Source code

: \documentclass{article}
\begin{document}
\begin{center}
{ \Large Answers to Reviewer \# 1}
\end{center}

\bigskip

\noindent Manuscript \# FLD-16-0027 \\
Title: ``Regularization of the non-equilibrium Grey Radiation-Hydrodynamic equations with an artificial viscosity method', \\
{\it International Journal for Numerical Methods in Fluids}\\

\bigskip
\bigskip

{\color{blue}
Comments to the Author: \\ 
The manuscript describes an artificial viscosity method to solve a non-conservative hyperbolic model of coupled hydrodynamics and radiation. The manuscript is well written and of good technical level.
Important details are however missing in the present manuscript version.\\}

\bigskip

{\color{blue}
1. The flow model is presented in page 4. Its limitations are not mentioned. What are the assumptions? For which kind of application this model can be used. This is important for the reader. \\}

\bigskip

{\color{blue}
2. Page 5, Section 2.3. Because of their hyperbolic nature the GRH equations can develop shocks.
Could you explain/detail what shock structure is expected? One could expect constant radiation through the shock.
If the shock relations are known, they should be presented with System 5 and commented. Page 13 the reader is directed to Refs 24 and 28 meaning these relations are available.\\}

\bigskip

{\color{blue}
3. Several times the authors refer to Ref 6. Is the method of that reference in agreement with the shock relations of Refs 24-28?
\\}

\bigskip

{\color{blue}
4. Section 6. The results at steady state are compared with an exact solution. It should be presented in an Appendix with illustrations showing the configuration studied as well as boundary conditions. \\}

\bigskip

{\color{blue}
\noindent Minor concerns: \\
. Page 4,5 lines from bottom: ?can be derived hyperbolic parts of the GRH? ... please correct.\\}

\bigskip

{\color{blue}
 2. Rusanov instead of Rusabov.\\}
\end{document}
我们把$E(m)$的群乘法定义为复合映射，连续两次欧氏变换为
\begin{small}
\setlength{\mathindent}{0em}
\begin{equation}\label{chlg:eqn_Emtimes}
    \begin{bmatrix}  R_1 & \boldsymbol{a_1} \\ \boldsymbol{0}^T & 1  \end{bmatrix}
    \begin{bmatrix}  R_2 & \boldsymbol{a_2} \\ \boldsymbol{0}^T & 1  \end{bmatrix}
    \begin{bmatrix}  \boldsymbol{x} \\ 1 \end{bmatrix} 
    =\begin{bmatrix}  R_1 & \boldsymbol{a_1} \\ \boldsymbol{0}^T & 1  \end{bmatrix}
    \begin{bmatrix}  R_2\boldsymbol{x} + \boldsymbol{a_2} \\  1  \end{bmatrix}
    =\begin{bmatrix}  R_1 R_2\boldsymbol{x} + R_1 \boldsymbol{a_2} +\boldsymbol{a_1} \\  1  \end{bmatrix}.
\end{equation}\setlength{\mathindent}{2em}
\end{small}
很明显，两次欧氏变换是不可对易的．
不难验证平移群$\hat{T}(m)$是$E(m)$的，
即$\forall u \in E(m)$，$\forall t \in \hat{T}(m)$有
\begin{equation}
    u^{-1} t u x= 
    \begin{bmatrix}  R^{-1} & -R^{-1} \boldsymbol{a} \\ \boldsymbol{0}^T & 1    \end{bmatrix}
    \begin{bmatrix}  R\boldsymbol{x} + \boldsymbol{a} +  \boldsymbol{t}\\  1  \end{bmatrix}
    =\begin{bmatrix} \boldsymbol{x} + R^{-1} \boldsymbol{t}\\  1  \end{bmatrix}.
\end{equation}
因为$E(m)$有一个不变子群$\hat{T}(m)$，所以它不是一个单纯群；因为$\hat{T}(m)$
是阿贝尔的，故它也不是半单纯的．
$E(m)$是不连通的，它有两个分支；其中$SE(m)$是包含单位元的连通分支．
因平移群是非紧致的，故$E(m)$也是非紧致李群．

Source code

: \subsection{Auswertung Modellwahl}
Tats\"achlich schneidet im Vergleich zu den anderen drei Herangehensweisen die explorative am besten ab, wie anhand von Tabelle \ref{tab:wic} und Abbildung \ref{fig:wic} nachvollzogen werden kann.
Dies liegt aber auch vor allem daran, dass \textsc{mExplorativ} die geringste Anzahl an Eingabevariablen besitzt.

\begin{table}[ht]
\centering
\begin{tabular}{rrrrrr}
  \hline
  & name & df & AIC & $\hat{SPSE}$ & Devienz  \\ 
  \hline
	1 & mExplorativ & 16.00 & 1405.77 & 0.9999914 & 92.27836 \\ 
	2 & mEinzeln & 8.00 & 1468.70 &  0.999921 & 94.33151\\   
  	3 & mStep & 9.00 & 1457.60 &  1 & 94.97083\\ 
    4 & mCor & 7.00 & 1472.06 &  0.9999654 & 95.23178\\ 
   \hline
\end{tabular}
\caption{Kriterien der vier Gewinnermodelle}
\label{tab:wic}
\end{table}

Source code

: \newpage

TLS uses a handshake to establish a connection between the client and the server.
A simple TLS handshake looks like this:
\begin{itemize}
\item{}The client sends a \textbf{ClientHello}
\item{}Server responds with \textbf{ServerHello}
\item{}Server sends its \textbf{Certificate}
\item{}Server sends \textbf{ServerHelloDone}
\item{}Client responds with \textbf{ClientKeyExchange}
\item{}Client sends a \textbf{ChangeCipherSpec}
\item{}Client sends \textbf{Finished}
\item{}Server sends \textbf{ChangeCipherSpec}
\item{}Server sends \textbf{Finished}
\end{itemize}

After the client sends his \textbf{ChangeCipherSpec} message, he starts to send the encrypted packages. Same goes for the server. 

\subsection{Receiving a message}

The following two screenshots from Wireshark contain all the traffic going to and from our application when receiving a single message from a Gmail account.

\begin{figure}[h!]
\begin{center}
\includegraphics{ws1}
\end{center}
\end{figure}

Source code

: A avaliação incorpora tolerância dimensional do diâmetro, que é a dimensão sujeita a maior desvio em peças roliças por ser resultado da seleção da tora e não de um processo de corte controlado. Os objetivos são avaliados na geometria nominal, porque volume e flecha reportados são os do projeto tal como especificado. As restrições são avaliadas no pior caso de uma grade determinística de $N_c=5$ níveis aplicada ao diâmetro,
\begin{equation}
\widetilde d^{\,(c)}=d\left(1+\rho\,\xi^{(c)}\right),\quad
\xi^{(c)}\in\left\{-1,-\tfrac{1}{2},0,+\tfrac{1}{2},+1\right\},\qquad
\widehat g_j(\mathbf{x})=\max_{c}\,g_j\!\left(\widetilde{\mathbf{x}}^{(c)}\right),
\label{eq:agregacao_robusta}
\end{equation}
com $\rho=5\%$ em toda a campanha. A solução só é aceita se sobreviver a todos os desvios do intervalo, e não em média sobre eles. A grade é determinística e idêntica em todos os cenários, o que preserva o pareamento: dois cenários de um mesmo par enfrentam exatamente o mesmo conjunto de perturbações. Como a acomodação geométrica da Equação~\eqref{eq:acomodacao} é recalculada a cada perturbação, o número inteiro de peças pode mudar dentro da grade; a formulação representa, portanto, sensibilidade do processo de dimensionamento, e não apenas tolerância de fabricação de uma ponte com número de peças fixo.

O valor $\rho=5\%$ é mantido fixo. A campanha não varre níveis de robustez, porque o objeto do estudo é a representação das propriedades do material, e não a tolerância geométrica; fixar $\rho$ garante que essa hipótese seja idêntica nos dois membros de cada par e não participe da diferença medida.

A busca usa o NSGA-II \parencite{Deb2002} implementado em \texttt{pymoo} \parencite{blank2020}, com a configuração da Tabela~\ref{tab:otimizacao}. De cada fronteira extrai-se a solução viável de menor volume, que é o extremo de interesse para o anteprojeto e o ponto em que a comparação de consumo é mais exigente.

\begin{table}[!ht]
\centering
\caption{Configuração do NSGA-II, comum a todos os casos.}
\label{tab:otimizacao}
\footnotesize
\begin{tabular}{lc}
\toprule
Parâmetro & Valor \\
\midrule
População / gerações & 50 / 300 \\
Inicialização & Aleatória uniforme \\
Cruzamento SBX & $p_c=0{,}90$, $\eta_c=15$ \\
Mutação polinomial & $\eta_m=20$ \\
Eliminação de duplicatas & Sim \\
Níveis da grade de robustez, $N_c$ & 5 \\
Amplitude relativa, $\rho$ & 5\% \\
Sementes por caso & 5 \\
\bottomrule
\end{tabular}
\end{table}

**Problem description**
Tell how many lines of the material above contain the word "noindent", giving only the number.

**Answer to the exercise**
2